Michael Bunting Providing Leadership, Production on Young Tucson Team
Michael Bunting is only 23-years-old, and by no conventional means is he a veteran of professional hockey, but this season the Tucson Roadrunners forward has been tasked with embracing a leadership role on a very young team off the ice, while remaining one of the team's most productive players on the ice.
For the 2014 fourth-round selection by the Arizona Coyotes, it has been a new and challenging experience, but in many aspects, a rewarding one. And with Tucson tied up in a tight, competitive postseason race in the AHL's Pacific Division, Bunting knows he needs to give it his all as a leader of the club.
"We have a pretty young team, so being a leader is definitely a little different, but it's good," Bunting told Inside AHL Hockey in a recent conversation. "I like it, I like it a lot. I put a lot of it on my shoulders and try to play the best I can to show the young guys how to do it."

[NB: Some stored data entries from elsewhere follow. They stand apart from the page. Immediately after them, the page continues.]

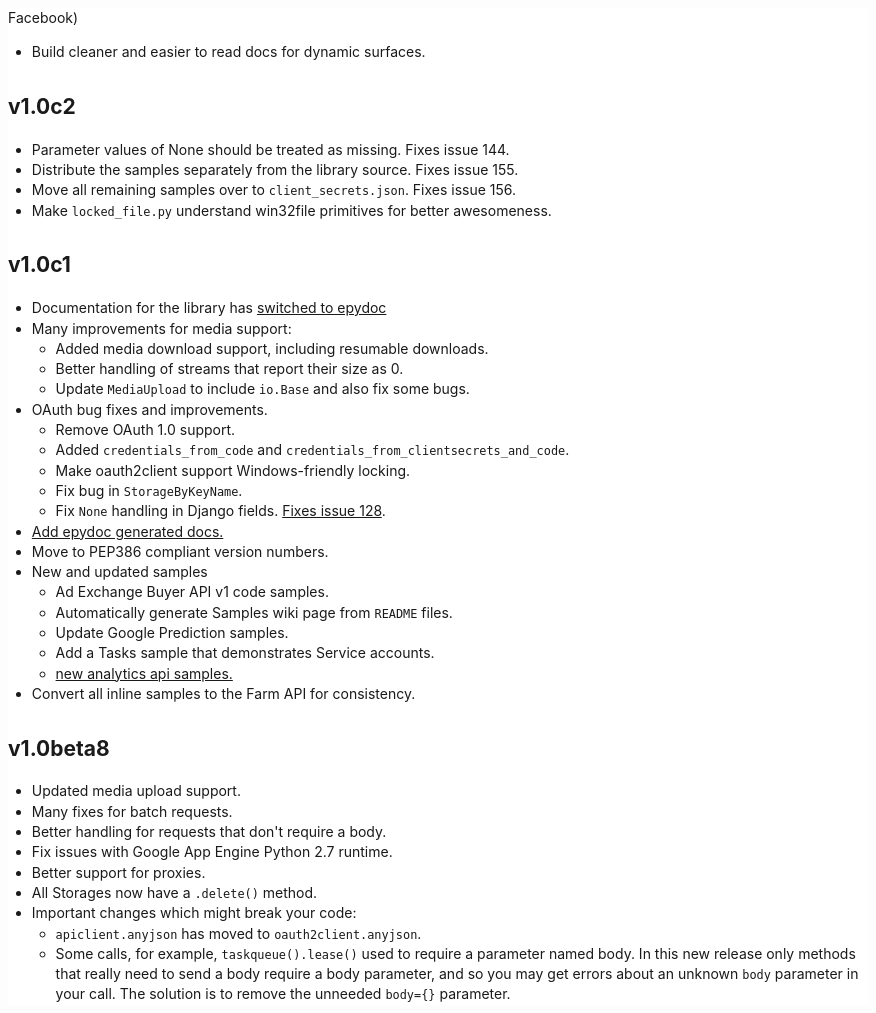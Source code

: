   Facebook)
* Build cleaner and easier to read docs for dynamic surfaces.

## v1.0c2

* Parameter values of None should be treated as missing. Fixes issue 144.
* Distribute the samples separately from the library source. Fixes issue 155.
* Move all remaining samples over to `client_secrets.json`. Fixes issue 156.
* Make `locked_file.py` understand win32file primitives for better
  awesomeness.

## v1.0c1

* Documentation for the library has
  [switched to epydoc](http://google-api-python-client.googlecode.com/hg/docs/epy/index.html)
* Many improvements for media support:
  + Added media download support, including resumable downloads.
  + Better handling of streams that report their size as 0.
  + Update `MediaUpload` to include `io.Base` and also fix some bugs.
* OAuth bug fixes and improvements.
  + Remove OAuth 1.0 support.
  + Added `credentials_from_code` and `credentials_from_clientsecrets_and_code`.
  + Make oauth2client support Windows-friendly locking.
  + Fix bug in `StorageByKeyName`.
  + Fix `None` handling in Django fields.
    [Fixes issue 128](http://codereview.appspot.com/6298084/).
* [Add epydoc generated docs.](http://codereview.appspot.com/6305043/)
* Move to PEP386 compliant version numbers.
* New and updated samples
  + Ad Exchange Buyer API v1 code samples.
  + Automatically generate Samples wiki page from `README` files.
  + Update Google Prediction samples.
  + Add a Tasks sample that demonstrates Service accounts.
  + [new analytics api samples.](http://codereview.appspot.com/5494058/)
* Convert all inline samples to the Farm API for consistency.

## v1.0beta8

* Updated media upload support.
* Many fixes for batch requests.
* Better handling for requests that don't require a body.
* Fix issues with Google App Engine Python 2.7 runtime.
* Better support for proxies.
* All Storages now have a `.delete()` method.
* Important changes which might break your code:
  + `apiclient.anyjson` has moved to `oauth2client.anyjson`.
  + Some calls, for example, `taskqueue().lease()` used to require a parameter
    named body. In this new release only methods that really need to send a
    body require a body parameter, and so you may get errors about an unknown
    `body` parameter in your call. The solution is to remove the unneeded
    `body={}` parameter.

To his credit, Bunting has been a driving force of the Roadrunners' offense during his 2018-19 season, split between Tucson and the NHL's Coyotes. He is the team's sixth-leading scorer despite having played at least six fewer games than the players ahead of him on the stat sheet, with 11 goals, 17 assists, and 28 points in 34 AHL contests this year.
His 0.82 points per game mark ranks third on the club, and first among players who have spent a considerable amount of time with the Roadrunners, as only new NHL regulars Mario Kempe (1.10) and Conor Garland (1.06) boast higher averages. Bunting finished the prior season, during which he helped a Dylan Strome-led team to a postseason appearance, with pro career highs in goals (23), assists (20), and points (43).
For the Roadrunners, the help Bunting has provided on offense has come at the right time from both an on-ice perspective and an off-ice one. After Arizona traded away Tucson lineup staples Adam Helewka and Laurent Dauphin, two veterans of multiple AHL seasons and useful offensive players, Bunting has had to bring his A-game as a forward and a locker-room leader.
"We have a pretty young group out there and we play pretty fast and pretty skilled," says Bunting, who made his NHL debut earlier in the 2018-19 campaign and scored his first top-tier goal in the process. "I've been trying to produce as one of the older guys on the team, so that's what I'm trying to do, produce and be a leader out there."
The Roadrunners, per QuantHockey, have the second-lowest average age in the AHL on their roster, at 23 years, 10 months, and 16 days. The oldest consistent AHLer on the club is forward David Ullstrom, who checks in at only 29 years old.
Bunting, who sports an "A" on his jersey as an alternate captain with Tucson, was put in a leadership position more by neccessity than by natural team assignments. But he has adjusted well and embraced the challenge, and is excelling under his new team leadership role.
Teammate and Roadrunners defenseman Kyle Capobianco agrees. "He's a leader on our team, he's one of the older guys on a fairly young club, and he's done a great job for us," Capobianco said. "He's been up and down [to the NHL] a lot this year, and every time he comes back down, he has a great attitude."
Bunting and Capobianco both earned spots on the Pacific Division's AHL All-Star club, and for the former, it was a surreal and special experience to be selected to travel to Springfield, Massachusetts to compete in the All-Star Classic. Coming out of the Ontario Hockey League, Bunting made his professional debut with the Springfield Thunderbirds, then the AHL affiliate of the Coyotes.
When Bunting was introduced on the ice before the All-Star Classic skills competition, the fans in Springfield remembered his valiant efforts for the club, and gave him a deafening cheer. "I was definitely a little bit surprised that they remembered me like that, because I was only there [in Springfield] for one year, that was pretty cool, for sure," he said. "It's a great city, they love their hockey there, so to go back there for this kind of event is really fun."
For now, Bunting is focused on leading the Roadrunners back into the Calder Cup Playoffs. As of this write-up, Tucson (fourth in the Pacific) sits in the postseason picture by virtue of a points-percentage tiebreaker over the fifth-place Colorado Eagles. "I think we have a great group of guys and we're hoping to put along a playoff push."